Logique respectée lors de ce dernier match du groupe A. Pour la première place, l'Allemagne a eu raison de la France au terme d'une rencontre intense et riche en buts. Les deux équipes, déjà qualifiées, affronteront respectivement le Japon et l'Angleterre en quarts.

France – Allemagne : 2-4

Buts : Garefrekes, Grings, Okoyino da Mbabi pour l’Allemagne. Delie et Georges pour la France.

Opposition culturelle. 1 000 000 de licenciées d’un côté, à peine 60 000 de l’autre, l’Allemagne et la France n’abordent pas vraiment le foot féminin de la même façon. Et, même si les Bleues s’étaient déclarées prêtes au combat, elles n’étaient pas aptes à lutter à armes égales contre les doubles championnes du monde en titre. Lors de ce dernier match de poule, les Allemandes ont donc dominé des Tricolores volontaires mais qui ont payé cash leurs errements défensifs. Un moindre mal, puisque les joueuses de Bruno Bini étaient d’ores et déjà qualifiées pour les quarts après leurs succès inauguraux contre le Nigéria et le Canada. Elles affronteront donc les Anglaises, premières leur groupe, pour un match au couteau qui promet.

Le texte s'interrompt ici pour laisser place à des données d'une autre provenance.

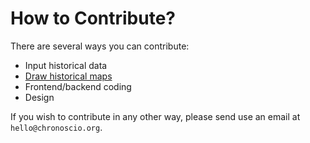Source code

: # How to Contribute?

There are several ways you can contribute:

- Input historical data
- [Draw historical maps](/contribute/draw_historical_maps.md)
- Frontend/backend coding
- Design

If you wish to contribute in any other way, please send use an email at `hello@chronoscio.org`.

54 000 personnes, le Borussia Park de Mönchengladbach est plein comme un œuf. La Mannschaft n’a pourtant pas séduit son public lors de ses deux premiers matchs. Birgit Prinz, la star de l’équipe, en fait d’ailleurs les frais : bam, sur le banc. Coté tricolore, Bini reste fidèle à son 4-2-3-1 qui lui a permis de dépecer le Canada et enregistre le retour en défense centrale de Wendy Renard. Le match débute bien pour des Bleues qui imposent d’entrée un pressing étouffant et obligent les allemandes à jouer long. Une tactique peu payante. Les Françaises, elles, s’en remettent à la vitesse de Thomis, sorte de Loïc Rémy en brassière, en pointe qui court sans répit. 20e minute : l’arbitre siffle un coup-franc à priori anodin au milieu de terrain en faveur des teutonnes. Telle une vulgaire boulette entre Apoula Edel et sa défense, Bérangère Sapowicz et Wendie Renard s’entendent mal sur le ballon tiré en profondeur. Du coup, c’est Garefrekes qui se retrouve seule à l’entrée des six mètres pour marquer de la tête. Reprise du jeu, les françaises accusent le coup et les allemandes essayent d’enfoncer le clou. Dribble à la Jay-Jay Okocha de Laudehr qui met le bouillon à Lepailleur sur le côté gauche et centre dans la foulée. Laura Georges est trop courte et Renard manque à nouveau de malice. Grings double la mise de la tête. C’est la 30e minute et le match semble déjà plié. Attention à la valise. Plus rien ne se passe dans le dernier quart d’heure, fort heureusement car les Bleues sont cuites. 2-0 à la mi-temps, l’Allemagne est en passe de réussir son opération séduction, dans les tribunes ça chante et sur le banc c’est Birgit Prinz qui fait la gueule.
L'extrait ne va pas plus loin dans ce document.